Rapoon and Promute - Machine RiverMachine River could perhaps be described at a pinch as musique concrète in dub, as Storey manipulates and arranges the various sounds supplied by Shaun Sandor (AKA Promute) alongside his own into a psychedelic vision which possesses some affinities with Fall of Drums – especially when heard straight afterwards. On closer listening it’s apparent that the spaces occupied by Promute’s electro-acoustics lend the album a different mood, and when the various sitar, piano and guitars make their deracinated presence felt, the relative clarity here is like stepping into a brighter space, though one still held in thrall to the meditative and haunted by the eerily spectral.

The smeared tones and burbling words hint occasionally at kinship with the atmospheric elevations of Popol Vuh‘s cinematic work with Werner Herzog; once again with Rapoon, it’s easy to parse the arrangements as music which only lacks a visual component because the listener provides their own. Promute’s instrumentation is stretched, layered, re-composed and perhaps revealed in a new light by Storey’s attentions, their partnership added to by occasional obscured and extirpated vocals of Des Kashyap and Storey himself.
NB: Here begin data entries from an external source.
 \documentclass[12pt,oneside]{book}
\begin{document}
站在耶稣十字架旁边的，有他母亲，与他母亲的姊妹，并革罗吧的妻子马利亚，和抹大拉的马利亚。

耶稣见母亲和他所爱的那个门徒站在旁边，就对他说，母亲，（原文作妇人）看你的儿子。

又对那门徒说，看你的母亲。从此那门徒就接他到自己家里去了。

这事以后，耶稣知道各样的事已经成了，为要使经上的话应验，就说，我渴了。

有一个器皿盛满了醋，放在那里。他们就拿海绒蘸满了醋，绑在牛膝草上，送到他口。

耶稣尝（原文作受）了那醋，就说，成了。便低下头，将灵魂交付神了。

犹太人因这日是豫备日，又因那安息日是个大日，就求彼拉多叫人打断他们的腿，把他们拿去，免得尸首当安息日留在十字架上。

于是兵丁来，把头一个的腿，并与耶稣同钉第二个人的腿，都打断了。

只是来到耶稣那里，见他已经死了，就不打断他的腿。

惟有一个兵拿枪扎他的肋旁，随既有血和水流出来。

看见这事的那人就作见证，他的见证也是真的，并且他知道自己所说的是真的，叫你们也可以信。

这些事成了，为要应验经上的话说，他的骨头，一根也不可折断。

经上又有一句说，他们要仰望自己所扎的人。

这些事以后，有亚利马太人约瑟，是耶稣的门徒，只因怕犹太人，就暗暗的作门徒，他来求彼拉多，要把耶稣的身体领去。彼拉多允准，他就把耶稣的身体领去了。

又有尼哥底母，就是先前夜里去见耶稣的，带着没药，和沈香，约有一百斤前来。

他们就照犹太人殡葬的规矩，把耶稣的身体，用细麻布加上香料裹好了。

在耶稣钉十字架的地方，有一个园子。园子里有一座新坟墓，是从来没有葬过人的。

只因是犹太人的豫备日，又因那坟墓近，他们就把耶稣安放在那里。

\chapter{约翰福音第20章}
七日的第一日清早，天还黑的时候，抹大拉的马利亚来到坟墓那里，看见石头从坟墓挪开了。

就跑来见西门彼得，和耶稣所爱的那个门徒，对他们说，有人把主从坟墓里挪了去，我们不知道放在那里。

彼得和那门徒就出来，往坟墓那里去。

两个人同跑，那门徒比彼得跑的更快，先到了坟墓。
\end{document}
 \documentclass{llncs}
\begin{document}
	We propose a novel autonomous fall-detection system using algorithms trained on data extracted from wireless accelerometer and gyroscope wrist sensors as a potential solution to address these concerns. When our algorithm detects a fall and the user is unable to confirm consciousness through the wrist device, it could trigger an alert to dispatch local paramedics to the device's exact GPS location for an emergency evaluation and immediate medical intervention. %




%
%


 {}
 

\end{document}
The two long twenty minute or so tracks which close the album let the collaboration spread its wings and soar, the unnerving, uneasy processed words advancing and recoiling like a force of nature among the scattered bones of the instrumentation. Plangent sitars, lightly-tumbling rhythms and (un)prepared pianos spar gently with the insistent machine elves in the echo chamber of the senses, their discordances hinting cheekily at strange delights and dooms to be revealed. These arrive all back-masked and recursive, drone-fed and hazy, muttered words and scraped strings stretched into delay FX glissandos leeching through from a parallel liminal worlds of music where melody and timbres are similar yet subtly altered and estranged. Pay attention and the effect is hypnotic, dragging the listener across the divide and into Sandor and Storey’s alternate universe, one from which it may not be possible to return unchanged.